Se por mais nada valesse assistir à cerimónia do acordo da doação do acervo de 40 mil obras desta biblioteca à cidade de Lisboa, onde Manguel passará a viver e a dirigir o CEHL – que terá acesso público no Palacete dos Marqueses de Pombal, na Rua das Janelas Verdes –, já teria valido pela cara de felicidade do escritor e bibliófilo de 73 anos. Já no final do seu discurso, que fez questão de ler em português, tirou de um saco de pano, com o logo estampado da sua editora portuguesa Tinta-da-China, os dois primeiros volumes da sua biblioteca para os entregar ao presidente da Câmara Municipal, Fernando Medina, com quem assinou o protocolo. Primeiro, uma Bíblia manuscrita, em pergaminho, com iluminuras (do século XIII e encadernada mais tardiamente), embrulhada num papel branco; pouco depois, um exemplar da História da Literatura Arábico- Espanhola, escrito por González Palencia, que pertenceu a Jorge Luis Borges: numa das folhas tem a sua assinatura e a data 1934, e integra “anotações pela mão de Borges representando o resumo ou estrutura básica para a sua história, ‘La Busca de Averroes’ (A Busca de Averróis), publicada pela primeira vez na revista Sur, Junho de 1947, e mais tarde incluída em El Aleph, 1949”.

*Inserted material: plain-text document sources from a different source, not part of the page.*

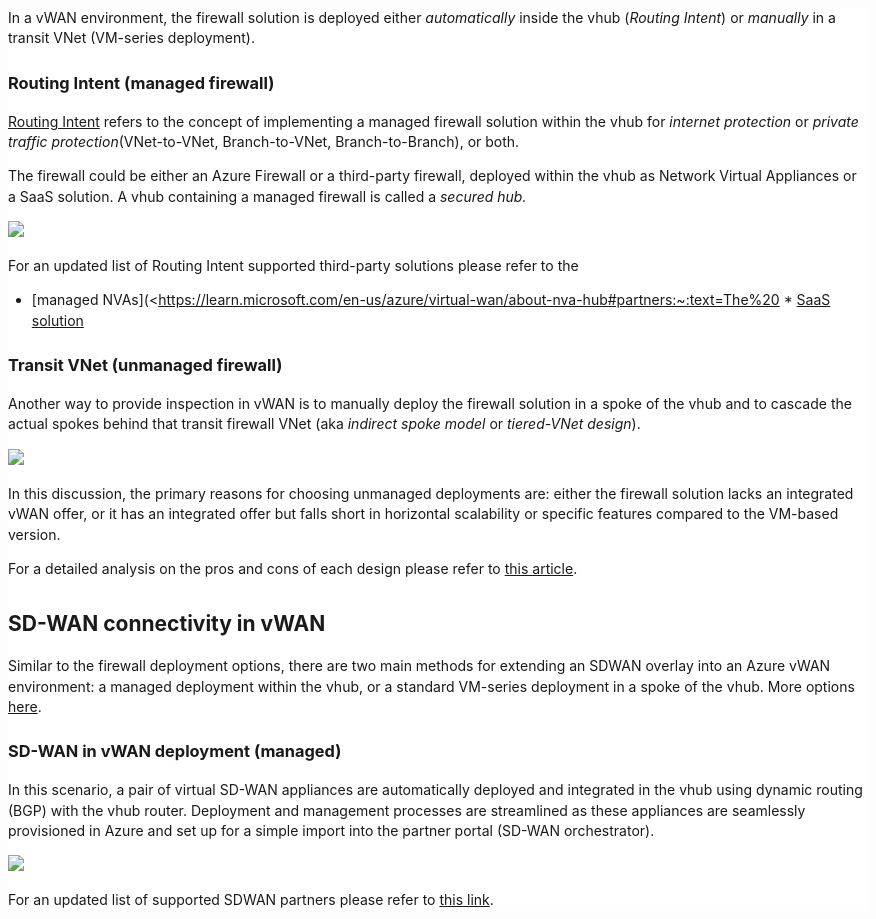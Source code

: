 In a vWAN environment, the firewall solution is deployed either _automatically_ inside the vhub (_Routing Intent_) or _manually_ in a transit VNet (VM-series deployment).

### Routing Intent (managed firewall)

[Routing Intent](<https://learn.microsoft.com/en-us/azure/virtual-wan/how-to-routing-policies#background>) refers to the concept of implementing a managed firewall solution within the vhub for _internet protection_ or _private traffic protection_(VNet-to-VNet, Branch-to-VNet, Branch-to-Branch), or both.

The firewall could be either an Azure Firewall or a third-party firewall, deployed within the vhub as Network Virtual Appliances or a SaaS solution. A vhub containing a managed firewall is called a _secured hub._

![](https://techcommunity.microsoft.com/t5/s/gxcuf89792/images/bS00Mzk0ODgwLTVaWkdWYg?image-dimensions=750x750&revision=11)

For an updated list of Routing Intent supported third-party solutions please refer to the 
  * [managed NVAs](<https://learn.microsoft.com/en-us/azure/virtual-wan/about-nva-hub#partners:~:text=The%20  * [SaaS solution](<https://learn.microsoft.com/en-us/azure/virtual-wan/how-to-palo-alto-cloud-ngfw>)

### Transit VNet (unmanaged firewall)

Another way to provide inspection in vWAN is to manually deploy the firewall solution in a spoke of the vhub and to cascade the actual spokes behind that transit firewall VNet (aka  _indirect spoke model_ or _tiered-VNet design_).

![](https://techcommunity.microsoft.com/t5/s/gxcuf89792/images/bS00Mzk0ODgwLW9TcXlzdg?image-dimensions=750x750&revision=11)

In this discussion, the primary reasons for choosing unmanaged deployments are: either the firewall solution lacks an integrated vWAN offer, or it has an integrated offer but falls short in horizontal scalability or specific features compared to the VM-based version.

For a detailed analysis on the pros and cons of each design please refer to [this article](<https://github.com/Danieleg82/vWAN-Indirect-Spoke>).

## SD-WAN connectivity in vWAN

Similar to the firewall deployment options, there are two main methods for extending an SDWAN overlay into an Azure vWAN environment: a managed deployment within the vhub, or a standard VM-series deployment in a spoke of the vhub. More options [here](<https://learn.microsoft.com/en-us/azure/virtual-wan/sd-wan-connectivity-architecture>).

### SD-WAN in vWAN deployment (managed)

In this scenario, a pair of virtual SD-WAN appliances are automatically deployed and integrated in the vhub using dynamic routing (BGP) with the vhub router. Deployment and management processes are streamlined as these appliances are seamlessly provisioned in Azure and set up for a simple import into the partner portal (SD-WAN orchestrator).

![](https://techcommunity.microsoft.com/t5/s/gxcuf89792/images/bS00Mzk0ODgwLTFvMVJnQQ?image-dimensions=750x750&revision=11)

For an updated list of supported SDWAN partners please refer to [this link](<https://learn.microsoft.com/en-us/azure/virtual-wan/about-nva-hub#partners>).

O ar de felicidade passou então para a cara de Medina, que não resistiu a ir espreitar, folheando o livro, a tal assinatura de Borges. O presidente da autarquia contou que foi a editora portuguesa de Manguel, Bárbara Bulhosa, que lhe trouxe de “forma apaixonada”, pela primeira vez, esta ideia de acolher a sua biblioteca, e que, como ambos tinham lido o mesmo livro de Manguel (Embalando a Minha Biblioteca - Uma elegia e dez divagações), chegou-se até este momento, com a ajuda da vereadora da Cultura Catarina Vaz Pinto e da sua equipa. Medina confidenciou ainda que, na primeira conversa que teve com Alberto Manguel, o escritor lhe disse que gostaria de, depois da doação, ter acesso permanente aos livros, a qualquer hora. “Isso será possível?”, perguntou. O presidente da Câmara de Lisboa percebeu então que “o criador seria sempre inseparável da sua obra”. Imaginou-o de noite, passeando entre os 700 metros de prateleiras, e respondeu-lhe que sim. Mas disse-lhe que “teria de ser mais do que o acesso pleno aos livros”, “devia ser a direcção de um centro de estudos da leitura e dos incríveis mundos que ela pode abrir”. Perceberam então que Alberto viria viver para Lisboa, onde chegou esta semana.
O escritor mostrou-se “orgulhoso e feliz” por doar a sua biblioteca a Lisboa. “Uma cidade que, nesta época de insanidade universal, mesmo sabendo que nenhum lugar na terra é uma utopia perfeita, de certa forma se tornou um refúgio para o diálogo civilizado e para dignificar a resistência”, disse o autor de Uma História da Leitura. O CEHL terá uma equipa de três a cinco pessoas, além de um director executivo e do próprio Manguel como director. A Câmara irá ainda “garantir as necessárias disponibilidades financeiras e suportar todos os custos operacionais”, incluindo “a instalação do equipamento” e “o transporte dos livros de Montreal para Lisboa”, além da “respectiva catalogação, mobiliário e tecnologia adequadas”. Encarregar-se-á também “da sua manutenção, incluindo os recursos humanos, aquisição de novas obras literárias, organização de eventos e outras actividades como conferências, seminários, exposições, residências literárias e respectiva divulgação”, lê-se no protocolo assinado este sábado, em frente ao Pavilhão Carlos Lopes, na Feira do Livro de Lisboa.
A cerimónia contou, na plateia, com as presenças da presidente da Fundação José Saramago, Pilar del Río, do poeta Nuno Júdice, da secretária-geral da Casa da América Latina, Manuela Júdice, do escritor Rui Cardoso Martins, do poeta Pedro Mexia, do editor Manuel Alberto Valente, da comissária do Plano Nacional de Leitura Teresa Calçada, além ainda de Francisco Louçã e do escritor Afonso Reis Cabral.